Recently, the Marines celebrated their 235th anniversary and Gracie Barra San Clemente was there to honor them in military style. Over 30% of GBSC’s student population comes from Camp Pendleton, the local Marine base, and Professor Flavio Almeida wanted to show them how much they were appreciated, not only by the country but by his students as well.
“The Marines step up to be instructors; they help with our kids,” he said, “They have the training and discipline from being a Marine. We have to appreciate how they go to war to defend and fight for our views. It’s also important to do this through Jiu-Jitsu and they help us with that as well. The Marines and Jiu-Jitsu have a lot in common. We have the same attitude of respect and discipline.”

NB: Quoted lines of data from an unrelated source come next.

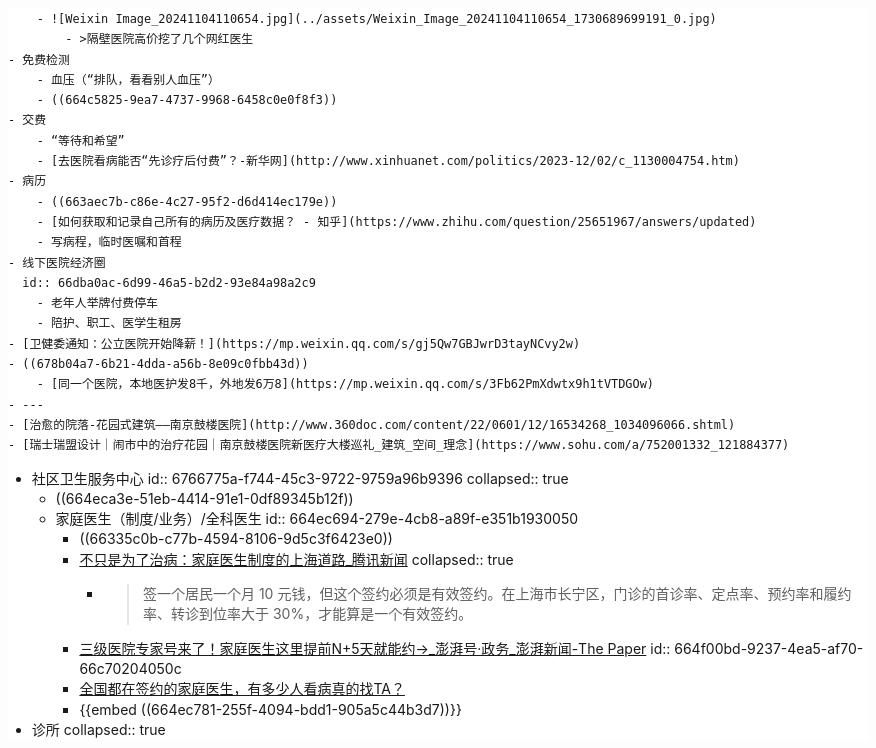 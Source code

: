 		- ![Weixin Image_20241104110654.jpg](../assets/Weixin_Image_20241104110654_1730689699191_0.jpg)
			- >隔壁医院高价挖了几个网红医生
	- 免费检测
		- 血压（“排队，看看别人血压”）
		- ((664c5825-9ea7-4737-9968-6458c0e0f8f3))
	- 交费
		- “等待和希望”
		- [去医院看病能否“先诊疗后付费”？-新华网](http://www.xinhuanet.com/politics/2023-12/02/c_1130004754.htm)
	- 病历
		- ((663aec7b-c86e-4c27-95f2-d6d414ec179e))
		- [如何获取和记录自己所有的病历及医疗数据？ - 知乎](https://www.zhihu.com/question/25651967/answers/updated)
		- 写病程，临时医嘱和首程
	- 线下医院经济圈
	  id:: 66dba0ac-6d99-46a5-b2d2-93e84a98a2c9
		- 老年人举牌付费停车
		- 陪护、职工、医学生租房
	- [卫健委通知：公立医院开始降薪！](https://mp.weixin.qq.com/s/gj5Qw7GBJwrD3tayNCvy2w)
	- ((678b04a7-6b21-4dda-a56b-8e09c0fbb43d))
		- [同一个医院，本地医护发8千，外地发6万8](https://mp.weixin.qq.com/s/3Fb62PmXdwtx9h1tVTDGOw)
	- ---
	- [治愈的院落-花园式建筑——南京鼓楼医院](http://www.360doc.com/content/22/0601/12/16534268_1034096066.shtml)
	- [瑞士瑞盟设计｜闹市中的治疗花园｜南京鼓楼医院新医疗大楼巡礼_建筑_空间_理念](https://www.sohu.com/a/752001332_121884377)
- 社区卫生服务中心
  id:: 6766775a-f744-45c3-9722-9759a96b9396
  collapsed:: true
	- ((664eca3e-51eb-4414-91e1-0df89345b12f))
	- 家庭医生（制度/业务）/全科医生
	  id:: 664ec694-279e-4cb8-a89f-e351b1930050
		- ((66335c0b-c77b-4594-8106-9d5c3f6423e0))
		- [不只是为了治病：家庭医生制度的上海道路_腾讯新闻](https://new.qq.com/rain/a/20210128A0187X00)
		  collapsed:: true
			- >签一个居民一个月 10 元钱，但这个签约必须是有效签约。在上海市长宁区，门诊的首诊率、定点率、预约率和履约率、转诊到位率大于 30%，才能算是一个有效签约。
		- [三级医院专家号来了！家庭医生这里提前N+5天就能约→_澎湃号·政务_澎湃新闻-The Paper](https://www.thepaper.cn/newsDetail_forward_27449405)
		  id:: 664f00bd-9237-4ea5-af70-66c70204050c
		- [全国都在签约的家庭医生，有多少人看病真的找TA？](https://mp.weixin.qq.com/s/qidOoTz75CXBwgz3YPE7BA)
		- {{embed ((664ec781-255f-4094-bdd1-905a5c44b3d7))}}
- 诊所
  collapsed:: true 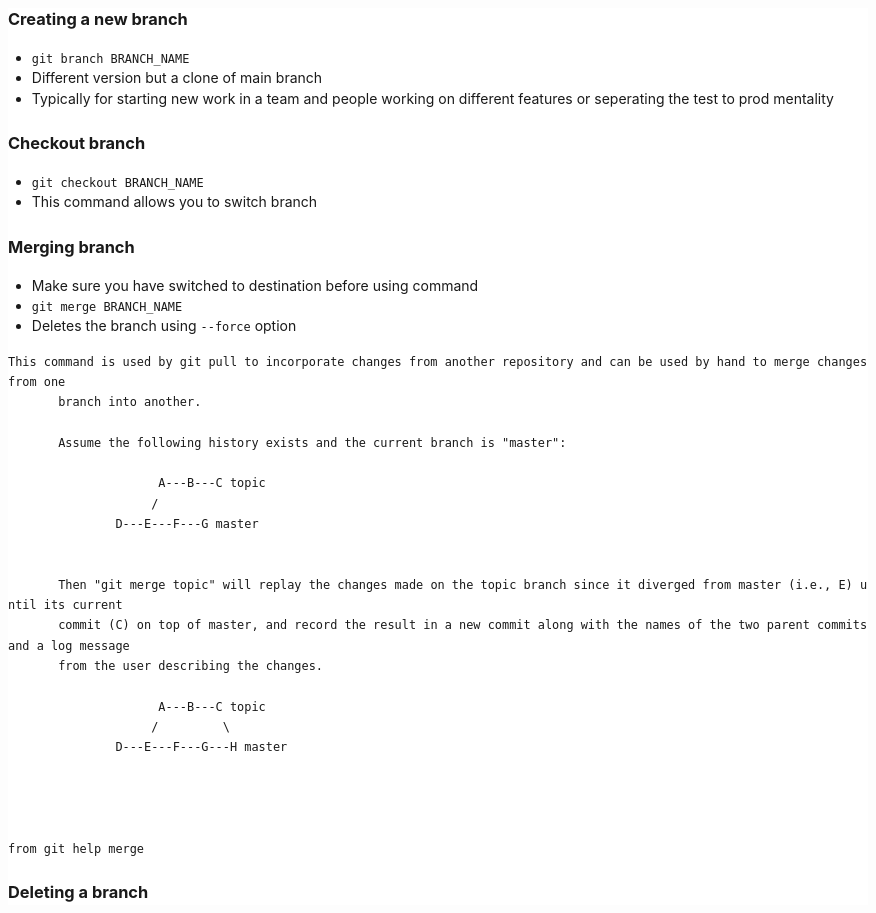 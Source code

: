 ### <a name = "git-branch"></a> Creating a new branch
* ```git branch BRANCH_NAME```
* Different version but a clone of main branch
* Typically for starting new work in a team and people working on different features or seperating the test to prod mentality

### <a name = "git-checkout"></a> Checkout branch
* ```git checkout BRANCH_NAME```
* This command allows you to switch branch

### <a name = "git-merge"></a> Merging branch
* Make sure you have switched to destination before using command
* ```git merge BRANCH_NAME```
* Deletes the branch using ```--force``` option

```
This command is used by git pull to incorporate changes from another repository and can be used by hand to merge changes from one                      
       branch into another.                                                                                                                                   
                                                                                                                                                              
       Assume the following history exists and the current branch is "master":                                                                                
                                                                                                                                                              
                     A---B---C topic                                                                                                                          
                    /                                                                                                                                         
               D---E---F---G master                                                                                                                           
                                                                                                                                                              
                                                                                                                                                              
       Then "git merge topic" will replay the changes made on the topic branch since it diverged from master (i.e., E) until its current
       commit (C) on top of master, and record the result in a new commit along with the names of the two parent commits and a log message 
       from the user describing the changes.                                                                                                                  
                                                                                                                                                              
                     A---B---C topic                                                                                                                          
                    /         \                                                                                                                               
               D---E---F---G---H master
               
              
              
               
from git help merge                    
```
### <a name = "git-branchdel"></a> Deleting a branch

After Almeida thanked the Marines for their service to the country and his school, they exploded on the mats with their own hand-to-hand combat demonstration. It was a very exciting, multi-dimensional performance including weapons-based combat, a variety of martial arts and practices, including Jiu-Jitsu techniques, and their own combat style and type of fighting. Kids and adults alike were riveted to the scene they caused as their conflict situations continued to change and escalate on the mats in front of them.
Professor Marcelo Brandão, whose brother, Pedro, an Army Ranger and Gracie Barra black belt, recently passed away while on base in Georgia, assisted Almeida with the organizing and running of the event. Brandão had the children from the kid’s classes write letters to the Marines, thanking them for their service to our country. When the Marines finished their demonstration, Brandao called a few kids up from the line to read their letters to the Marines, who stood stoically in front of them listening to their heart-warming sentiments of thanks and gratitude.
GBSC Coach, Scott Pearson, an ex-Marine and current blue belt, addressed the children when they were done, “I was a Marine,” he said, “Now I’m a student here like you. Whenever something goes wrong in the world, we have these Marines. How they are used depends on the president in power. The U.S. owns the Marines. The Marines make everything better. That’s how we think and that’s how we’re trained.”
Each speech and demonstration was an attempt to teach the children in Southern California a little more about the Marines and how they affect their community and the world at large. Pearson said, “It’s part of the evolution for these kids. We live in San Clemente and the Marines are living and stationed right here with us.”
Almeida closed the ceremony by saying, “One of the reasons we have such a wonderful life is because of these Marines. They fight for our rights so we can live a free life. We all need to appreciate that.”